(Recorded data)
++++++++++++++++++++

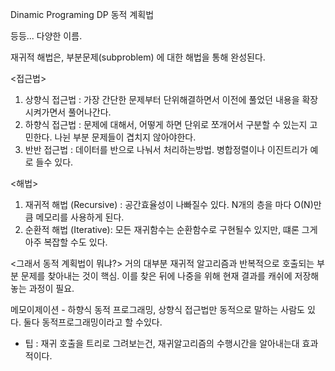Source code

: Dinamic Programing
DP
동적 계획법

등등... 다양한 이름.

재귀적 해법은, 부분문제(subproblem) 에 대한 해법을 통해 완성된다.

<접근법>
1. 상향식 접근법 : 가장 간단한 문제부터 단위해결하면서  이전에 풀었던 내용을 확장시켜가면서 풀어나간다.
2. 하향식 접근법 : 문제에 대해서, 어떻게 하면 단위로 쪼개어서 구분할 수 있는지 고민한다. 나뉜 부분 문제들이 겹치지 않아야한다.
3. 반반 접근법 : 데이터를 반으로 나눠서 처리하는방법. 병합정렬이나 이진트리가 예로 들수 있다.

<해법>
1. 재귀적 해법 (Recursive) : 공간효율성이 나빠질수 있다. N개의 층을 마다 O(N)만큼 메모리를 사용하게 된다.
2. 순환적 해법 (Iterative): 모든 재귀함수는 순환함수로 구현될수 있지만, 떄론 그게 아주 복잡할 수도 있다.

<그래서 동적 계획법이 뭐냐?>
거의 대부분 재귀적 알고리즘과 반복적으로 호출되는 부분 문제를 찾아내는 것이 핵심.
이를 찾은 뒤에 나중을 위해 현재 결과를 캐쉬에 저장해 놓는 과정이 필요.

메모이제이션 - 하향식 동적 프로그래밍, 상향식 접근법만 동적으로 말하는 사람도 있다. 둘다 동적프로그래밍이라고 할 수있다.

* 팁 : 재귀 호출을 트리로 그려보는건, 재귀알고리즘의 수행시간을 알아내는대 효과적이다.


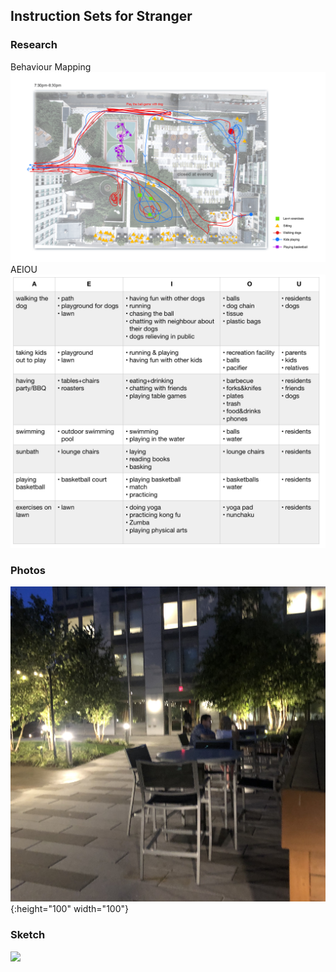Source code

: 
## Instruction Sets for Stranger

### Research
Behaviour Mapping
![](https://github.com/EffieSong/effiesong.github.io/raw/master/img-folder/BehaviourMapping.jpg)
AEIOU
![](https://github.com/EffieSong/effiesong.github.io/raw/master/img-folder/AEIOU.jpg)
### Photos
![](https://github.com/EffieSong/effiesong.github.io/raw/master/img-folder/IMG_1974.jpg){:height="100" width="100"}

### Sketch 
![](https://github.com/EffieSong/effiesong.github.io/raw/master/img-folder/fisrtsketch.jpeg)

++++++++++++++++++++

Exercise instructions: Repeat the data exactly, without the pictures.

Response:
Source code

: Dinamic Programing
DP
동적 계획법

등등... 다양한 이름.

재귀적 해법은, 부분문제(subproblem) 에 대한 해법을 통해 완성된다.

<접근법>
1. 상향식 접근법 : 가장 간단한 문제부터 단위해결하면서  이전에 풀었던 내용을 확장시켜가면서 풀어나간다.
2. 하향식 접근법 : 문제에 대해서, 어떻게 하면 단위로 쪼개어서 구분할 수 있는지 고민한다. 나뉜 부분 문제들이 겹치지 않아야한다.
3. 반반 접근법 : 데이터를 반으로 나눠서 처리하는방법. 병합정렬이나 이진트리가 예로 들수 있다.

<해법>
1. 재귀적 해법 (Recursive) : 공간효율성이 나빠질수 있다. N개의 층을 마다 O(N)만큼 메모리를 사용하게 된다.
2. 순환적 해법 (Iterative): 모든 재귀함수는 순환함수로 구현될수 있지만, 떄론 그게 아주 복잡할 수도 있다.

<그래서 동적 계획법이 뭐냐?>
거의 대부분 재귀적 알고리즘과 반복적으로 호출되는 부분 문제를 찾아내는 것이 핵심.
이를 찾은 뒤에 나중을 위해 현재 결과를 캐쉬에 저장해 놓는 과정이 필요.

메모이제이션 - 하향식 동적 프로그래밍, 상향식 접근법만 동적으로 말하는 사람도 있다. 둘다 동적프로그래밍이라고 할 수있다.

* 팁 : 재귀 호출을 트리로 그려보는건, 재귀알고리즘의 수행시간을 알아내는대 효과적이다.


Source code

: 
## Instruction Sets for Stranger

### Research
Behaviour Mapping
![](https://github.com/EffieSong/effiesong.github.io/raw/master/img-folder/BehaviourMapping.jpg)
AEIOU
![](https://github.com/EffieSong/effiesong.github.io/raw/master/img-folder/AEIOU.jpg)
### Photos
![](https://github.com/EffieSong/effiesong.github.io/raw/master/img-folder/IMG_1974.jpg){:height="100" width="100"}

### Sketch 
![](https://github.com/EffieSong/effiesong.github.io/raw/master/img-folder/fisrtsketch.jpeg)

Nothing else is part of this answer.